INFORMATION SUPPLIED START

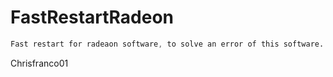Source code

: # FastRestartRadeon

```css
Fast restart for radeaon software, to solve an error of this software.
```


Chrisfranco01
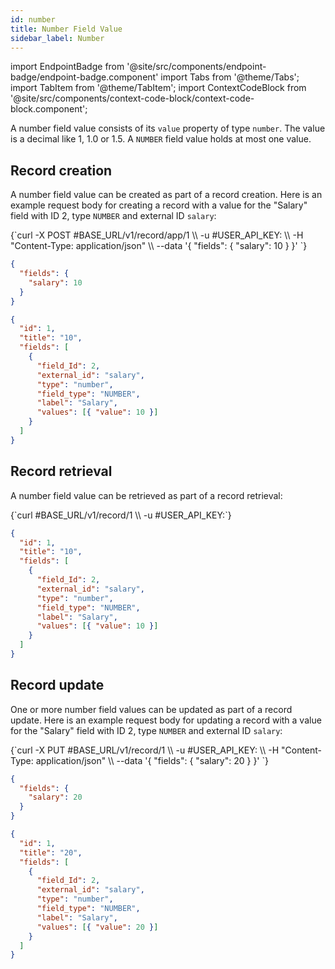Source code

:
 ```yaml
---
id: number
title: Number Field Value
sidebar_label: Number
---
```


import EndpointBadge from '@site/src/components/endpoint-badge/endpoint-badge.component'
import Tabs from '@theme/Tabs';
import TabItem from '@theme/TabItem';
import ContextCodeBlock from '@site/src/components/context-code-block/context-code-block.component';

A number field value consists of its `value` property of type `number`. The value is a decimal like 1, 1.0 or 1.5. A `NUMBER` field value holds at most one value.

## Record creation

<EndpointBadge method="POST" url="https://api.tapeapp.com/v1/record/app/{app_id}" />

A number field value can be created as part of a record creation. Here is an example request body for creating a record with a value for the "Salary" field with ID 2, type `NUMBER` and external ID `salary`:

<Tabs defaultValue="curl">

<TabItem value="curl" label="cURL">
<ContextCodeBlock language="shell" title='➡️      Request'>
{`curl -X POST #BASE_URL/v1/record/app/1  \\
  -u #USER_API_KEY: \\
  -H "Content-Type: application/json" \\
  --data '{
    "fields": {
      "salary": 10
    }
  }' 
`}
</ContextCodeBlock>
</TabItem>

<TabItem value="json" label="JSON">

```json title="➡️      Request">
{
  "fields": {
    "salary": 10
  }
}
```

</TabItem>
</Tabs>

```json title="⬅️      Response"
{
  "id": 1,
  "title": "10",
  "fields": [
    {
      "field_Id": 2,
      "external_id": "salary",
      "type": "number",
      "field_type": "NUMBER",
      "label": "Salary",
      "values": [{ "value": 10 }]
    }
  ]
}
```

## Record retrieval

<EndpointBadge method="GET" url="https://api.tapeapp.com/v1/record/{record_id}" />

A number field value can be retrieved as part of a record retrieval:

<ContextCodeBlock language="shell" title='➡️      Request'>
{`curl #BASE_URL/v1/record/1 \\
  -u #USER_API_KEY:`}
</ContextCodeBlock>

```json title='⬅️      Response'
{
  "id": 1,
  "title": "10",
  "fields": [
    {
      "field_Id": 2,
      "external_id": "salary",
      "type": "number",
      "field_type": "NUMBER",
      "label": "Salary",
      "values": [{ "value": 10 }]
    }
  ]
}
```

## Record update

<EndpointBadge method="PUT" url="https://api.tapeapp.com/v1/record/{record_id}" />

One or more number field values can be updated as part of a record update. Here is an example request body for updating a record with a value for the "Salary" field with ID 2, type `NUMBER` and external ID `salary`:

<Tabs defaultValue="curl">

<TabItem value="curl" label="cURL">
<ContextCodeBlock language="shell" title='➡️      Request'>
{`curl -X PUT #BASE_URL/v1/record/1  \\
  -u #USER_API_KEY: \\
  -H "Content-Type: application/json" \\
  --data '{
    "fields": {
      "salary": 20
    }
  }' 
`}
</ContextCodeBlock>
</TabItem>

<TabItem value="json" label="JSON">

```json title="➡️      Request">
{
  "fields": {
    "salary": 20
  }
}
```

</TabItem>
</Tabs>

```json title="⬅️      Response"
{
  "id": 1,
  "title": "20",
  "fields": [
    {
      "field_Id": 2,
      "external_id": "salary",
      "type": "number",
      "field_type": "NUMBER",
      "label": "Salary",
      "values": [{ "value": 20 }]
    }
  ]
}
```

INFORMATION SUPPLIED END

* REQUIREMENT
Show every line from the entries above in which the word "component" appears.

* WRITTEN REPLY
import EndpointBadge from '@site/src/components/endpoint-badge/endpoint-badge.component'
import ContextCodeBlock from '@site/src/components/context-code-block/context-code-block.component';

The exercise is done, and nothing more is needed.